Tutorial: Using Speculative Decoding and Quantization to improve Llama-3.1-405B inference performance on Trn2 instances

NeuronX Distributed (NxD) Inference allows you to deploy Llama3.1 405B on a single Trn2 instance. This tutorial will show you how to optimize inference performance for Llama3.1 405B on a Trn2 instance with speculative decoding and quantization. We will compile and load the model into a VLLM server and measure performance using LLMPerf. This tutorial consists of two parts. In the first part, we will collect performance metrics for our base configuration with bf16 model weights. In the second part, we will optimize inference performance with fp8 quantized weights and speculative decoding. The performance is then compared with the results from part 1.

Prerequisites

Set up and connect to a Trn2.48xlarge instance

As a prerequisite, this tutorial requires that you have a Trn2 instance created from a Deep Learning AMI that has the Neuron SDK pre-installed.

To set up a Trn2 instance using Deep Learning AMI with pre-installed Neuron SDK, see NxD Inference Setup Guide.

After setting up an instance, use SSH to connect to the Trn2 instance using the key pair that you chose when you launched the instance.

After you are connected, activate the Python virtual environment that includes the Neuron SDK.

source ~/aws_neuronx_venv_pytorch_2_5_nxd_inference/bin/activate

Run pip list to verify that the Neuron SDK is installed.

pip list | grep neuron

You should see Neuron packages including neuronx-distributed-inference and neuronx-cc.

Install packages

NxD Inference supports running models with vLLM. This functionality is available in a fork of the vLLM GitHub repository:

• aws-neuron/upstreaming-to-vllm

To run NxD Inference with vLLM, you need to download and install vLLM from this fork. Clone the Neuron vLLM fork.

git clone -b neuron-2.22-vllm-v0.7.2 https://github.com/aws-neuron/upstreaming-to-vllm.git

Make sure to activate the Neuron virtual environment if using a new terminal instead of the one from connect step above.

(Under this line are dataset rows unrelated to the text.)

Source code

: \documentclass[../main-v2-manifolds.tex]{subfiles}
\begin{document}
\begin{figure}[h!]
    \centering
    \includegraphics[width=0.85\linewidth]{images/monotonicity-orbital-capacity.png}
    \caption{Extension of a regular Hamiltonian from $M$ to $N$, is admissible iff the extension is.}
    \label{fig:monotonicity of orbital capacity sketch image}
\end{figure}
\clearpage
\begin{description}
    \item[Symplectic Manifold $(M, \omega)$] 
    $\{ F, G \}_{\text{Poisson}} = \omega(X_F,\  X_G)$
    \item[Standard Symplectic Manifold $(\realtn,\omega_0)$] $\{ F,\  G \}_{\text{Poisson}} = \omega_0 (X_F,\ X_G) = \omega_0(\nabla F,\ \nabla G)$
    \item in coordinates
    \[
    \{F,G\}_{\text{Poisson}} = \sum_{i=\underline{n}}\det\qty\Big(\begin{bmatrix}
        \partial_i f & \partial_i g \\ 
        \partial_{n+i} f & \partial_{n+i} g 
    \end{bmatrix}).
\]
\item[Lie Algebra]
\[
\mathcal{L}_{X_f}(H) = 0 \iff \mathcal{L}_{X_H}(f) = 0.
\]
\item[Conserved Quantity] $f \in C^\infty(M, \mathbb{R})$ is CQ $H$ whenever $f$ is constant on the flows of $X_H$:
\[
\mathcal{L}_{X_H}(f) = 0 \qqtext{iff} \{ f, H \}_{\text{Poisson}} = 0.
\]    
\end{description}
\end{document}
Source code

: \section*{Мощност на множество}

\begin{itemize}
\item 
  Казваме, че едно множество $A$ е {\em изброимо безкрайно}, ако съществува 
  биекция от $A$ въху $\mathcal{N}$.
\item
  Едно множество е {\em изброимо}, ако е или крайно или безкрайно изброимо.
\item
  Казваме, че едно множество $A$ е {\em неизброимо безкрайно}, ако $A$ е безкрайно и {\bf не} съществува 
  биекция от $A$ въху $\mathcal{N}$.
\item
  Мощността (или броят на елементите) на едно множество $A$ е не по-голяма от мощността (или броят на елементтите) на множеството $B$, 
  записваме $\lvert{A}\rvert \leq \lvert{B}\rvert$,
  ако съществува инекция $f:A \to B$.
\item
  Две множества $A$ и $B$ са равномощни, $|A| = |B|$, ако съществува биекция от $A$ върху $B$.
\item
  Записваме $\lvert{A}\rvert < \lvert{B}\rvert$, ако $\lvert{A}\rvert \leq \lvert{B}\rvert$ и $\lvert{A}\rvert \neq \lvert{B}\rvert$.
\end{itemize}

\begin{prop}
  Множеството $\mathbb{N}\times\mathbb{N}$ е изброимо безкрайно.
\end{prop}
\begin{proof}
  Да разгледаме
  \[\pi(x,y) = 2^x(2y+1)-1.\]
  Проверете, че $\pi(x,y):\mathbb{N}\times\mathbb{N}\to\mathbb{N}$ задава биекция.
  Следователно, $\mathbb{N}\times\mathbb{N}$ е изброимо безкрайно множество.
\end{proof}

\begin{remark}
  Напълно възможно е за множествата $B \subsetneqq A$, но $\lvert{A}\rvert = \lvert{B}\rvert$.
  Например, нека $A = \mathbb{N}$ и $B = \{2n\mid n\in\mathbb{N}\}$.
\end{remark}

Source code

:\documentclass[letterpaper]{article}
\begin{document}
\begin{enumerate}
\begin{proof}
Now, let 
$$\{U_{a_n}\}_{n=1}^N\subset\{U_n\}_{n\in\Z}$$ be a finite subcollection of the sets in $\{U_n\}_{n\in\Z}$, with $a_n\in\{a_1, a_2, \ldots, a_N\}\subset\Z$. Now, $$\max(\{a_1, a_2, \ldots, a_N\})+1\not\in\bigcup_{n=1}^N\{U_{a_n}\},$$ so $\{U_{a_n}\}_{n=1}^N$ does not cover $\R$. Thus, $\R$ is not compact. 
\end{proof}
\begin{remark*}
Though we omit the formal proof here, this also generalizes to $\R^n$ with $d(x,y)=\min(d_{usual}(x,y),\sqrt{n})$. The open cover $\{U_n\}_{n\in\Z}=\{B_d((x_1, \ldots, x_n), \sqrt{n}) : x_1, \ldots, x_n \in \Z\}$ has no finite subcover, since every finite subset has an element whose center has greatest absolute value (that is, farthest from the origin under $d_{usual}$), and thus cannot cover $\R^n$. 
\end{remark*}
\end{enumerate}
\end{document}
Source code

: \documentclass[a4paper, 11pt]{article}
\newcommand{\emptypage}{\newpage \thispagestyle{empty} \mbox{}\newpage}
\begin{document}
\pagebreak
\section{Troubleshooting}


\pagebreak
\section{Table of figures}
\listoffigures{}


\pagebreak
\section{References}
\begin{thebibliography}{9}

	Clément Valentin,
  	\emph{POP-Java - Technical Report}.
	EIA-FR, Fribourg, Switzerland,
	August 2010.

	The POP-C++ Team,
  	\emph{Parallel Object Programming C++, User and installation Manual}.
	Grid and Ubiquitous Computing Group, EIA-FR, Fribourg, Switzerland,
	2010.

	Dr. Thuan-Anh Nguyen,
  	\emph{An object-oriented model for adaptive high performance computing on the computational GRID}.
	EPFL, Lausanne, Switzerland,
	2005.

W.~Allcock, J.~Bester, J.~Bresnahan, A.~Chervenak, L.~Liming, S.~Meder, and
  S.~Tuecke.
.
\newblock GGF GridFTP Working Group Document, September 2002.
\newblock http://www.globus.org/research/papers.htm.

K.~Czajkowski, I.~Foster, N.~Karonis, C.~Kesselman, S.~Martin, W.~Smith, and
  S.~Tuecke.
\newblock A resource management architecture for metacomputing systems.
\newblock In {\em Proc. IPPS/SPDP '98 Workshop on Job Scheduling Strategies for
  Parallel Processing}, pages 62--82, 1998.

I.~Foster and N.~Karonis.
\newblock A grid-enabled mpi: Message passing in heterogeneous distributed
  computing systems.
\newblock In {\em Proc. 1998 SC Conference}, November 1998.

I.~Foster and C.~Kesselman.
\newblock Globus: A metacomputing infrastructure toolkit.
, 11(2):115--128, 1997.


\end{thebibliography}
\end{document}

source ~/aws_neuronx_venv_pytorch_2_5_nxd_inference/bin/activate

Install the Neuron vLLM fork into the virtual environment.

cd upstreaming-to-vllm
pip install -r requirements-neuron.txt
VLLM_TARGET_DEVICE="neuron" pip install -e .
cd ..

In this tutorial, you will use llmperf to measure the inference performance of the base Llama-3.1-405b-Instruct configuration and the more optimized configuration. We will use the load test feature of LLMPerf and measure the performance for accepting 10,000 tokens as input and generating 1500 tokens as output. Install llmperf into the virtual environment.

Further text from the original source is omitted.